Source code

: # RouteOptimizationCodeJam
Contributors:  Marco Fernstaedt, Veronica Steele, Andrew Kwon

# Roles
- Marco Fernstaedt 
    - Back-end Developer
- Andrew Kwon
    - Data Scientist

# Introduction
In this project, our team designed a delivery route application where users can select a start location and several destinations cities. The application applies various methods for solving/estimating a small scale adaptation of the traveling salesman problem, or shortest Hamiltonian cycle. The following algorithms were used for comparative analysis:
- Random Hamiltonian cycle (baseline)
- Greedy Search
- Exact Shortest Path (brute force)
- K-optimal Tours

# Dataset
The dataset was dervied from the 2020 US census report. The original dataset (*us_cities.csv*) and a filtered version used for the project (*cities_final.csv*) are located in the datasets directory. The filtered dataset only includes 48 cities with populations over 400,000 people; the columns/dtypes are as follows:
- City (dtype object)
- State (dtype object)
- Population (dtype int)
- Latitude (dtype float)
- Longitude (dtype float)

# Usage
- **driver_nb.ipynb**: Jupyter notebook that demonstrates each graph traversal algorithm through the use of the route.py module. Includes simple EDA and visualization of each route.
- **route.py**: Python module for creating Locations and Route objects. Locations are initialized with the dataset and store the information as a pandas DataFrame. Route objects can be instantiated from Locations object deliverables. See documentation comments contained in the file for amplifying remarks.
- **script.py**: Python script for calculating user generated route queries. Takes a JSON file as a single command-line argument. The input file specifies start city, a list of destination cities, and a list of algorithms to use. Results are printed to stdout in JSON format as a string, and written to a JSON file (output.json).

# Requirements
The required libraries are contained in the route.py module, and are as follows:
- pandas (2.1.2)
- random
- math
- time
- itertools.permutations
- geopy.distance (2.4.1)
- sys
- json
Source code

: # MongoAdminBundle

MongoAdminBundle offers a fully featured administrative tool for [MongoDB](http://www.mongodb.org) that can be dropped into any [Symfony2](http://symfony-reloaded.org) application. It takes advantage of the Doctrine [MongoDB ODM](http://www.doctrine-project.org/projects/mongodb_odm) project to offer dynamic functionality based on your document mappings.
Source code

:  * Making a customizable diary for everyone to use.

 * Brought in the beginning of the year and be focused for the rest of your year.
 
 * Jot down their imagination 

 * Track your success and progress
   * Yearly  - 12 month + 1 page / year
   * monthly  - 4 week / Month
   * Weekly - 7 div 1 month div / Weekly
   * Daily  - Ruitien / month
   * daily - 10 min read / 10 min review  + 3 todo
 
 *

• • •

■ Required action:
Would you please transcribe each line of the material exactly?

■ Reply:
Source code

: # RouteOptimizationCodeJam
Contributors:  Marco Fernstaedt, Veronica Steele, Andrew Kwon

# Roles
- Marco Fernstaedt 
    - Back-end Developer
- Andrew Kwon
    - Data Scientist

# Introduction
In this project, our team designed a delivery route application where users can select a start location and several destinations cities. The application applies various methods for solving/estimating a small scale adaptation of the traveling salesman problem, or shortest Hamiltonian cycle. The following algorithms were used for comparative analysis:
- Random Hamiltonian cycle (baseline)
- Greedy Search
- Exact Shortest Path (brute force)
- K-optimal Tours

# Dataset
The dataset was dervied from the 2020 US census report. The original dataset (*us_cities.csv*) and a filtered version used for the project (*cities_final.csv*) are located in the datasets directory. The filtered dataset only includes 48 cities with populations over 400,000 people; the columns/dtypes are as follows:
- City (dtype object)
- State (dtype object)
- Population (dtype int)
- Latitude (dtype float)
- Longitude (dtype float)

# Usage
- **driver_nb.ipynb**: Jupyter notebook that demonstrates each graph traversal algorithm through the use of the route.py module. Includes simple EDA and visualization of each route.
- **route.py**: Python module for creating Locations and Route objects. Locations are initialized with the dataset and store the information as a pandas DataFrame. Route objects can be instantiated from Locations object deliverables. See documentation comments contained in the file for amplifying remarks.
- **script.py**: Python script for calculating user generated route queries. Takes a JSON file as a single command-line argument. The input file specifies start city, a list of destination cities, and a list of algorithms to use. Results are printed to stdout in JSON format as a string, and written to a JSON file (output.json).

# Requirements
The required libraries are contained in the route.py module, and are as follows:
- pandas (2.1.2)
- random
- math
- time
- itertools.permutations
- geopy.distance (2.4.1)
- sys
- json
Source code

: # MongoAdminBundle

MongoAdminBundle offers a fully featured administrative tool for [MongoDB](http://www.mongodb.org) that can be dropped into any [Symfony2](http://symfony-reloaded.org) application. It takes advantage of the Doctrine [MongoDB ODM](http://www.doctrine-project.org/projects/mongodb_odm) project to offer dynamic functionality based on your document mappings.
Source code

:  * Making a customizable diary for everyone to use.

 * Brought in the beginning of the year and be focused for the rest of your year.
 
 * Jot down their imagination 

 * Track your success and progress
   * Yearly  - 12 month + 1 page / year
   * monthly  - 4 week / Month
   * Weekly - 7 div 1 month div / Weekly
   * Daily  - Ruitien / month
   * daily - 10 min read / 10 min review  + 3 todo
 
 *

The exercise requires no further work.